Provided material Block Start
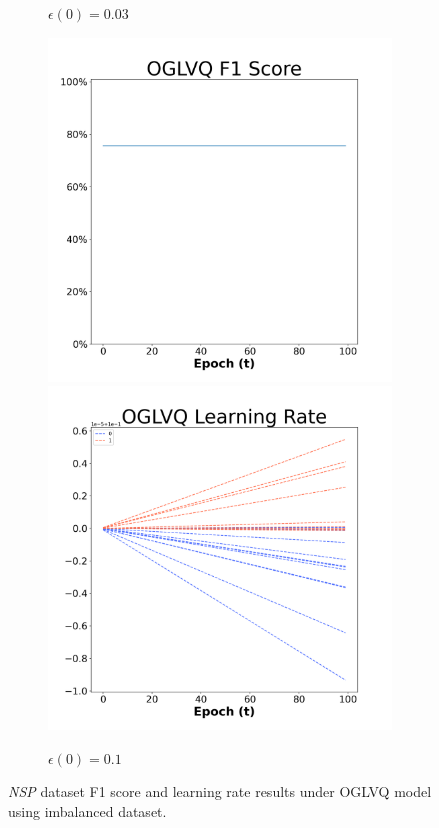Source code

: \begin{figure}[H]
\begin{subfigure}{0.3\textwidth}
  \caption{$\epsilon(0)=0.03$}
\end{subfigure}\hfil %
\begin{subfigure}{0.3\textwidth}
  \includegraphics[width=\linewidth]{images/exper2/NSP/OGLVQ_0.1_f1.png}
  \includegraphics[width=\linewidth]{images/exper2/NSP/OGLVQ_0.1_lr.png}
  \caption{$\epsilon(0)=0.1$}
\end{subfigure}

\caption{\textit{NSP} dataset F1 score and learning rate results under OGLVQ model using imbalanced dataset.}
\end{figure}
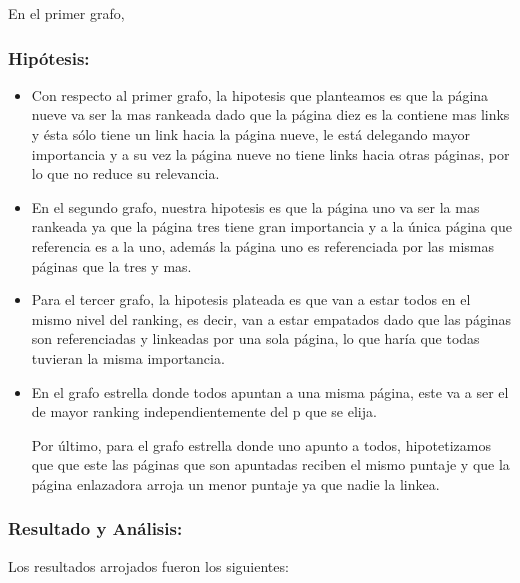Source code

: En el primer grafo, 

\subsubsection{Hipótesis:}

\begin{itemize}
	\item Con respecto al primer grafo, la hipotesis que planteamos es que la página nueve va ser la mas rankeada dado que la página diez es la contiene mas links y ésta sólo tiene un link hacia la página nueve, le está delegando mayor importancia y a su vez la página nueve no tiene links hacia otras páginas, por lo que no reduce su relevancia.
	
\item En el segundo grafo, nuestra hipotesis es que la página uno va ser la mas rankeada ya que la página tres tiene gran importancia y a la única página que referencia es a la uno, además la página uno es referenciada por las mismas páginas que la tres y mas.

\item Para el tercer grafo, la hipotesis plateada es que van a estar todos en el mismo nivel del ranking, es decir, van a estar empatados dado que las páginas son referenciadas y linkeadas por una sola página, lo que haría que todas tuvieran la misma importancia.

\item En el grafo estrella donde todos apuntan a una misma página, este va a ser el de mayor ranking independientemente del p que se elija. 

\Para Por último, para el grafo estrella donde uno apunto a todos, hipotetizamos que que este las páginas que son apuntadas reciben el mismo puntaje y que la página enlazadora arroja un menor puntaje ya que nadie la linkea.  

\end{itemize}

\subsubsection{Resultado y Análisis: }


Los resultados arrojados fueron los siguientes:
Provided material Block End
How to complete this task
From the first line to the last, reproduce the records above exactly and skip the pictures.

Task answer
Source code

: \begin{figure}[H]
\begin{subfigure}{0.3\textwidth}
  \caption{$\epsilon(0)=0.03$}
\end{subfigure}\hfil %
\begin{subfigure}{0.3\textwidth}
  \includegraphics[width=\linewidth]{images/exper2/NSP/OGLVQ_0.1_f1.png}
  \includegraphics[width=\linewidth]{images/exper2/NSP/OGLVQ_0.1_lr.png}
  \caption{$\epsilon(0)=0.1$}
\end{subfigure}

\caption{\textit{NSP} dataset F1 score and learning rate results under OGLVQ model using imbalanced dataset.}
\end{figure}
Source code

: En el primer grafo, 

\subsubsection{Hipótesis:}

\begin{itemize}
	\item Con respecto al primer grafo, la hipotesis que planteamos es que la página nueve va ser la mas rankeada dado que la página diez es la contiene mas links y ésta sólo tiene un link hacia la página nueve, le está delegando mayor importancia y a su vez la página nueve no tiene links hacia otras páginas, por lo que no reduce su relevancia.
	
\item En el segundo grafo, nuestra hipotesis es que la página uno va ser la mas rankeada ya que la página tres tiene gran importancia y a la única página que referencia es a la uno, además la página uno es referenciada por las mismas páginas que la tres y mas.

\item Para el tercer grafo, la hipotesis plateada es que van a estar todos en el mismo nivel del ranking, es decir, van a estar empatados dado que las páginas son referenciadas y linkeadas por una sola página, lo que haría que todas tuvieran la misma importancia.

\item En el grafo estrella donde todos apuntan a una misma página, este va a ser el de mayor ranking independientemente del p que se elija. 

\Para Por último, para el grafo estrella donde uno apunto a todos, hipotetizamos que que este las páginas que son apuntadas reciben el mismo puntaje y que la página enlazadora arroja un menor puntaje ya que nadie la linkea.  

\end{itemize}

\subsubsection{Resultado y Análisis: }


Los resultados arrojados fueron los siguientes:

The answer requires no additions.